The boundaries of fandom

Let's take stock of where our heroes stand, shall we? Author JK Rowling has revealed herself to be a raging transphobe. The late novelist Alice Munro, her daughter Andrea Robin Skinner has revealed, knew her husband was sexually abusing Skinner as a child, and did nothing to stop it. Multiple women have accused Neil Gaiman of sexual assault. Rapper Snoop Dogg has been arrested for illegal drug possession, holding firearms, and vandalism, but was one of the promoters of the Paris Olympics. Hollywood still can't decide whether Woody Allen raped his young adopted daughter in 1992.

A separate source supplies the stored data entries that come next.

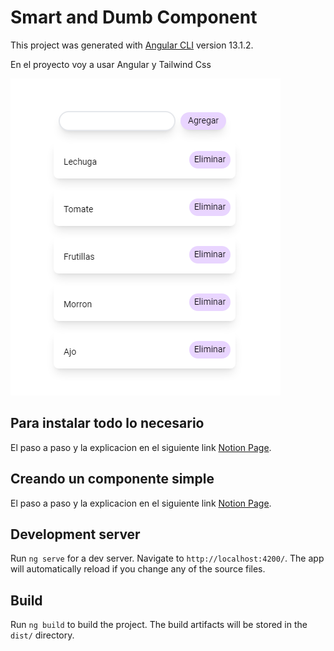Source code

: # Smart and Dumb Component

This project was generated with [Angular CLI](https://github.com/angular/angular-cli) version 13.1.2.

En el proyecto voy a usar Angular y Tailwind Css

![This is an image](/src/assets/Snapshots/Opera%20Captura%20de%20pantalla_2022-01-04_201828_localhost.png)

## Para instalar todo lo necesario

El paso a paso y la explicacion en el siguiente link [Notion Page](https://plume-behavior-1e8.notion.site/Instalar-Tailwind-y-Angular-Material-75034a2a2bca4124a94b46666c99be32).

## Creando un componente simple

El paso a paso y la explicacion en el siguiente link [Notion Page](https://plume-behavior-1e8.notion.site/Smart-and-Dumb-components-d401b783f66c4848b94dfeb391f1e692).

## Development server

Run `ng serve` for a dev server. Navigate to `http://localhost:4200/`. The app will automatically reload if you change any of the source files.

## Build

Run `ng build` to build the project. The build artifacts will be stored in the `dist/` directory.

Where does that leave fans of the works these people have created or helped create? It's not always a good-bad binary. But through the outpouring of rage, some guidelines are emerging.
Ownership rights
Jerry Pinto, poet and novelist, believes that no work of art books, music, TV shows, even a stand-up comedy act - can be viewed from a black-and-white moral perspective. "Art is really an invitation to making a deeper connection with yourself," he says. "And how you find that connection becomes part of the story." So, what matters is our association with the work, not the morals of the person who made it.
Pinto says he watched Hannah Gadsby: Nanette (2017), in which Gadsby calls out artist Pablo Picasso for being a misogynist. It got him to re examine his views on Picasso's emotionally and physically abusive behaviour. "But at a museum in Los Angeles, facing one of his paintings, I knew he had the same spell on me as before."